La stagione si avvia al termine e per Massimo Moratti e la sua Inter è tempo di bilanci, con un po' di nostalgia verso i tanti successi della scorsa stagione: il patron dei nerazzurri spera di concludere in bellezza quest'annata con la vittoria nella finale di Coppa Italia 2011.

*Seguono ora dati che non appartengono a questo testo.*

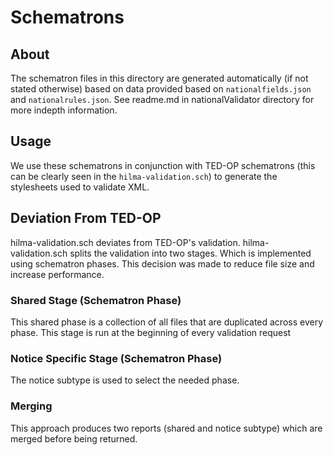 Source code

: # Schematrons
## About
The schematron files in this directory are generated automatically (if not stated otherwise) based on data provided 
based on `nationalfields.json` and `nationalrules.json`. See readme.md in nationalValidator directory for more indepth information.

## Usage
We use these schematrons in conjunction with TED-OP schematrons (this can be clearly seen in the `hilma-validation.sch`) to generate the stylesheets used to validate XML.

## Deviation From TED-OP
hilma-validation.sch deviates from TED-OP's validation. hilma-validation.sch splits the validation into two stages.
Which is implemented using schematron phases. This decision was made to reduce file size and increase performance.

### Shared Stage (Schematron Phase)
This shared phase is a collection of all files that are duplicated across every phase. This stage is run at the beginning of every
validation request

### Notice Specific Stage (Schematron Phase)
The notice subtype is used to select the needed phase.

### Merging
This approach produces two reports (shared and notice subtype) which are merged before being returned.
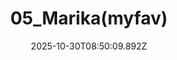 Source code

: ---
title: "05_Marika(myfav)"
description: ""
image: "/uploads/photos/1761814209888-05_Marika_myfav_.webp"
thumbnail: "/uploads/photos/1761814209888-05_Marika_myfav_-thumb.webp"
width: 4000
height: 6000
featured: false
date: 2025-10-30T08:50:09.892Z
order: 0
--- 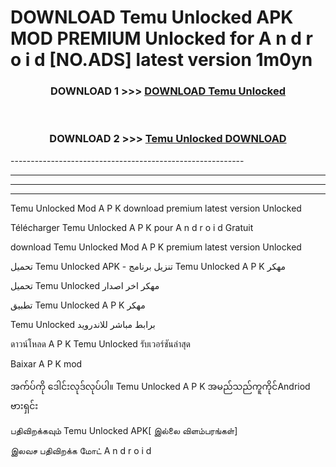 # DOWNLOAD Temu Unlocked  APK MOD PREMIUM Unlocked for A n d r o i d [NO.ADS] latest version 1m0yn 



<div align="center">

<h3>DOWNLOAD 1 >>> <a href="https://getmod2.web.app/?judul=Temu Unlocked ">DOWNLOAD Temu Unlocked </a></h3><br>

<h3>DOWNLOAD 2 >>> <a href="https://getmod2.web.app/?judul=Temu Unlocked ">Temu Unlocked  DOWNLOAD </a></h3>

</div>
----------------------------------------------------------

----------------------------------------------------------

----------------------------------------------------------

----------------------------------------------------------

Temu Unlocked  Mod A P K download premium latest version Unlocked

Télécharger Temu Unlocked  A P K pour A n d r o i d Gratuit

download Temu Unlocked  Mod A P K premium latest version Unlocked

تحميل Temu Unlocked  APK - تنزيل برنامج Temu Unlocked  A P K مهكر

تحميل Temu Unlocked  مهكر اخر اصدار

تطبيق Temu Unlocked  A P K مهكر

Temu Unlocked  برابط مباشر للاندرويد

ดาวน์โหลด A P K Temu Unlocked  รับเวอร์ชันล่าสุด

Baixar A P K mod

အက်ပ်ကို ဒေါင်းလုဒ်လုပ်ပါ။ Temu Unlocked  A P K အမည်သည်ကူကိုင်Andriod ဗားရှင်း

பதிவிறக்கவும் Temu Unlocked  APK[ இல்லை விளம்பரங்கள்] 
 
இலவச பதிவிறக்க மோட் A n d r o i d



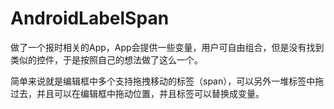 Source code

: # AndroidLabelSpan

做了一个报时相关的App，App会提供一些变量，用户可自由组合，但是没有找到类似的控件，于是按照自己的想法做了这么一个。

简单来说就是编辑框中多个支持拖拽移动的标签（span），可以另外一堆标签中拖过去，并且可以在编辑框中拖动位置，并且标签可以替换成变量。
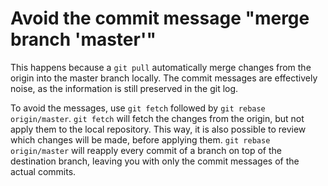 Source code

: # Avoid the commit message "merge branch 'master'" #

This happens because a `git pull` automatically merge changes from the origin into the master branch locally. The commit messages are effectively noise, as the information is still preserved in the git log.

To avoid the messages, use `git fetch` followed by `git rebase origin/master`. `git fetch` will fetch the changes from the origin, but not apply them to the local repository. This way, it is also possible to review which changes will be made, before applying them. `git rebase origin/master` will reapply every commit of a branch on top of the destination branch, leaving you with only the commit messages of the actual commits. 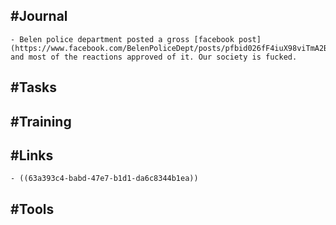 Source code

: ## #Journal
	- Belen police department posted a gross [facebook post](https://www.facebook.com/BelenPoliceDept/posts/pfbid026fF4iuX98viTmA2BuGc9XinewbRGWe9h8mvkBpLnLJo9Am6SGcDgWX8UJ1Sg9UQUl) and most of the reactions approved of it. Our society is fucked.
## #Tasks
## #Training
## #Links
	- ((63a393c4-babd-47e7-b1d1-da6c8344b1ea))
## #Tools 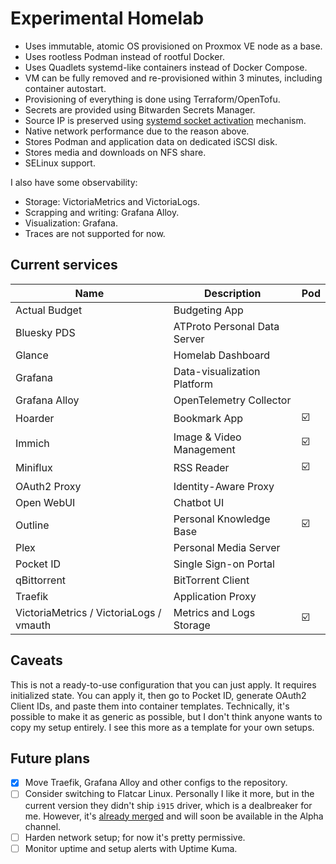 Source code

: # Experimental Homelab

- Uses immutable, atomic OS provisioned on Proxmox VE node as a base.
- Uses rootless Podman instead of rootful Docker.
- Uses Quadlets systemd-like containers instead of Docker Compose.
- VM can be fully removed and re-provisioned within 3 minutes, including container autostart.
- Provisioning of everything is done using Terraform/OpenTofu.
- Secrets are provided using Bitwarden Secrets Manager.
- Source IP is preserved using [systemd socket activation](https://github.com/eriksjolund/podman-networking-docs?tab=readme-ov-file#socket-activation-systemd-user-service) mechanism.
- Native network performance due to the reason above.
- Stores Podman and application data on dedicated iSCSI disk.
- Stores media and downloads on NFS share.
- SELinux support.

I also have some observability:

  - Storage: VictoriaMetrics and VictoriaLogs.
  - Scrapping and writing: Grafana Alloy.
  - Visualization: Grafana.
  - Traces are not supported for now.

## Current services

| Name                                    | Description                  | Pod |
|-----------------------------------------|------------------------------|-----|
| Actual Budget                           | Budgeting App                |     |
| Bluesky PDS                             | ATProto Personal Data Server |     |
| Glance                                  | Homelab Dashboard            |     |
| Grafana                                 | Data-visualization Platform  |     |
| Grafana Alloy                           | OpenTelemetry Collector      |     |
| Hoarder                                 | Bookmark App                 | ☑️  |
| Immich                                  | Image & Video Management     | ☑️  |
| Miniflux                                | RSS Reader                   | ☑️  |
| OAuth2 Proxy                            | Identity-Aware Proxy         |     |
| Open WebUI                              | Chatbot UI                   |     |
| Outline                                 | Personal Knowledge Base      | ☑️  |
| Plex                                    | Personal Media Server        |     |
| Pocket ID                               | Single Sign-on Portal        |     |
| qBittorrent                             | BitTorrent Client            |     |
| Traefik                                 | Application Proxy            |     |
| VictoriaMetrics / VictoriaLogs / vmauth | Metrics and Logs Storage     | ☑️  |

## Caveats

This is not a ready-to-use configuration that you can just apply. It requires initialized state.
You can apply it, then go to Pocket ID, generate OAuth2 Client IDs, and paste them into container templates.
Technically, it's possible to make it as generic as possible, but I don't think anyone wants to copy my setup entirely.
I see this more as a template for your own setups.

## Future plans

- [x] Move Traefik, Grafana Alloy and other configs to the repository. 
- [ ] Consider switching to Flatcar Linux. Personally I like it more, but in the current version they didn't ship
     `i915` driver, which is a dealbreaker for me. However, it's [already merged](https://github.com/flatcar/scripts/pull/2349)
      and will soon be available in the Alpha channel.
- [ ] Harden network setup; for now it's pretty permissive.
- [ ] Monitor uptime and setup alerts with Uptime Kuma.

Un obiettivo da centrare assolutamente, per il Presidentissimo nerazzurro che non ha potuto fare a meno di sottolinearlo, intervendo per una simpatica intervista a "Le iene show", popolare trasmissione in onda su Italia 1. Dopo aver parlato a lungo del calciomercato Inter, tra passato e presente Moratti è tornato sulle vicende relative a calciopoli, dichiarando: "Perché ci ho messo 10 anni per vincere lo scudetto? Non era facile, c’erano delle magagne durante Calciopoli, ragion per cui li hanno beccati, e forse ci saranno state anche prima, ma avevano la fortuna che nessuno li intercettasse". Inevitabile anche un pensiero agli acerrimi rivali della Juventus: "Con l’attuale società Juventus devo essere sincero, tutto bene . Se godo a vedere la loro classifica? Più che essere stato contento, mi ha meravigliato che non sia arrivata nemmeno in Europa League. Agnelli È un ragazzo preparato, molto serio e quindi gli auguro di rimanere sempre sereno perché è una cosa necessaria per superare i momenti di difficoltà. Lo scudetto 2005/06 è nostro, ne scelga un altro, non quello lì.
Sicuramente non dovremo attendere a lungo per la risposta dei diretti interessati della Juventus alle provocazioni di Moratti. Una vicenda quella legata a calciopoli che continua a presentare dei lati oscuri e che avendo stravolto il mondo del calcio italiano, continua a tenere banco sia nei tribunali che nei salotti televisivi.